In the June 2018 draft of their paper entitled “An Information Factor: Can Informed Traders Make Abnormal Profits?”, Matthew Ma, Xiumin Martin, Matthew Ringgenberg and Guofu Zhou construct and test a long-short information factor (INFO) based on observed trading of firm insiders, short sellers and option traders. Specifically, the INFO portfolio:
- Is each month long the 10% (decile) of stocks with the highest levels of net buying (purchases minus sales) by top managers scaled by the average number of shares held by all top managers over the calendar year.
- Is each month short stocks based on both short interest (number of shares short divided by shares outstanding) and associated option trading activity (volume of liquid put and call options divided by volume of associated stock). They sort stocks independently on short interest and option trading activity, add the two ranks for each stock and short the decile of stocks with the highest combined ranks.
They further examine whether INFO is a key driver of hedge fund returns. Using monthly data for specified variables, monthly returns for a broad sample of U.S. stocks priced over $5 and monthly returns for 13 hedge fund indexes and 5,565 individual U.S. equity hedge funds during February 1996 (limited by options data) through December 2015, they find that:
- INFO portfolio average monthly gross return is 1.24%, with standard deviation 2.65% and monthly gross Sharpe ratio 0.39 (see the chart below). Monthly gross alpha is in the range 1.16% to 1.22%, depending on the factor model used (three to five factors).
- INFO outperforms other widely used factors over the sample period.
- Average gross monthly returns for the market, size, book-to-market and momentum factors are 0.57%, 0.24%, 0.18% and 0.47%, respectively.
- INFO monthly gross Sharpe ratio is four (five) times that of the market (momentum) factor.
- Momentum factor monthly gross alpha is in the range 0.06% to 0.75%, depending on the factor model used.
- INFO explains a substantial portion of equity hedge fund returns.
- A one standard deviation increase in INFO relates to a 0.65% increase in aggregate value of hedge funds.
- Funds in the top decile of information skill (measured as covariation between fund returns and INFO returns) outperform those in the bottom decile by an average 0.45% per month.
The following chart, taken from the paper, compares cumulative returns of the INFO portfolio and the S&P 500 Index over the full sample period. Terminal gains are 1639% and 238%, respectively.

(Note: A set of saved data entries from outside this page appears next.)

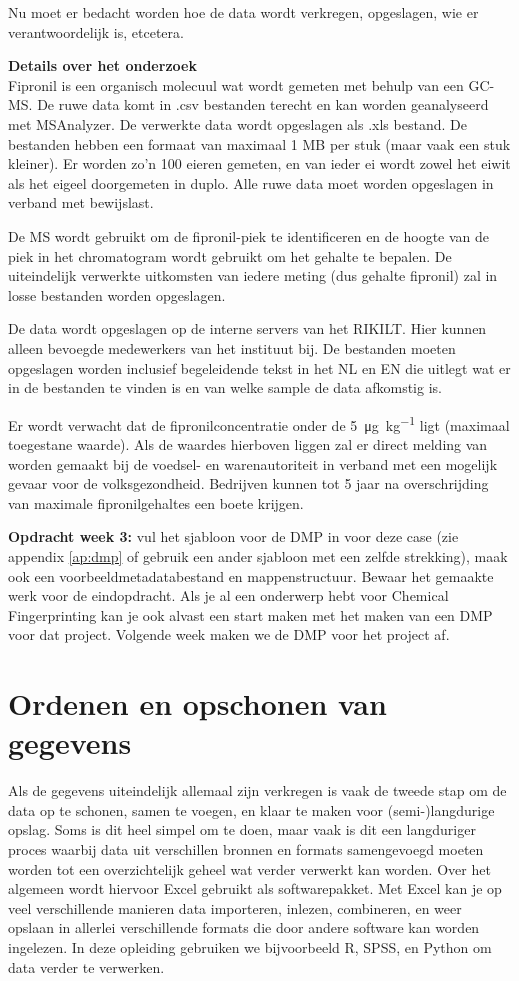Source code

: Nu moet er bedacht worden hoe de data wordt verkregen, opgeslagen, wie er verantwoordelijk is, etcetera.

\textbf{Details over het onderzoek}\\
Fipronil is een organisch molecuul wat wordt gemeten met behulp van een GC-MS. De ruwe data komt in .csv bestanden terecht en kan worden geanalyseerd met MSAnalyzer. De verwerkte data wordt opgeslagen als .xls bestand. De bestanden hebben een formaat van maximaal 1 MB per stuk (maar vaak een stuk kleiner). Er worden zo'n 100 eieren gemeten, en van ieder ei wordt zowel het eiwit als het eigeel doorgemeten in duplo. Alle ruwe data moet worden opgeslagen in verband met bewijslast. 

De MS wordt gebruikt om de fipronil-piek te identificeren en de hoogte van de piek in het chromatogram wordt gebruikt om het gehalte te bepalen. De uiteindelijk verwerkte uitkomsten van iedere meting (dus gehalte fipronil) zal in losse bestanden worden opgeslagen. 

De data wordt opgeslagen op de interne servers van het RIKILT. Hier kunnen alleen bevoegde medewerkers van het instituut bij. De bestanden moeten opgeslagen worden inclusief begeleidende tekst in het NL en EN die uitlegt wat er in de bestanden te vinden is en van welke sample de data afkomstig is. 

Er wordt verwacht dat de fipronilconcentratie onder de \SI[per-mode=symbol]{5}{\micro\gram\per\kilo\gram} ligt (maximaal toegestane waarde). Als de waardes hierboven liggen zal er direct melding van worden gemaakt bij de voedsel- en warenautoriteit in verband met een mogelijk gevaar voor de volksgezondheid. Bedrijven kunnen tot 5 jaar na overschrijding van maximale fipronilgehaltes een boete krijgen. 

\color{saxion}\textbf{Opdracht week 3: }\color{black} vul het sjabloon voor de DMP in voor deze case (zie appendix \ref{ap:dmp} of gebruik een ander sjabloon met een zelfde strekking), maak ook een voorbeeldmetadatabestand en mappenstructuur. Bewaar het gemaakte werk voor de eindopdracht. Als je al een onderwerp hebt voor Chemical Fingerprinting kan je ook alvast een start maken met het maken van een DMP voor dat project. Volgende week maken we de DMP voor het project af. 

\newpage
\section{Ordenen en opschonen van gegevens}
Als de gegevens uiteindelijk allemaal zijn verkregen is vaak de tweede stap om de data op te schonen, samen te voegen, en klaar te maken voor (semi-)langdurige opslag. Soms is dit heel simpel om te doen, maar vaak is dit een langduriger proces waarbij data uit verschillen bronnen en formats samengevoegd moeten worden tot een overzichtelijk geheel wat verder verwerkt kan worden.
Over het algemeen wordt hiervoor Excel gebruikt als softwarepakket. Met Excel kan je op veel verschillende manieren data importeren, inlezen, combineren, en weer opslaan in allerlei verschillende formats die door andere software kan worden ingelezen. In deze opleiding gebruiken we bijvoorbeeld R, SPSS, en Python om data verder te verwerken.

The INFO factor does not outperform the broad market during the first five years of the sample period.
In summary, evidence indicates that a long-short strategy that follows arguably informed insider trading, short selling and options trading may be attractive.
Cautions regarding findings include:
- As noted, reported performance is gross, not net. Accounting for trading frictions driven by monthly portfolio reformation would reduce returns.
- Implementing a strategy based on INFO is beyond the reach of most investors, who would bear fees for delegating to a fund manager.
- The sample, ending December 2015, is somewhat stale. Using only a 20-year sample exacerbates the staleness.
- The overall approach may impound data snooping bias from prior research in selecting proxies for informed trading.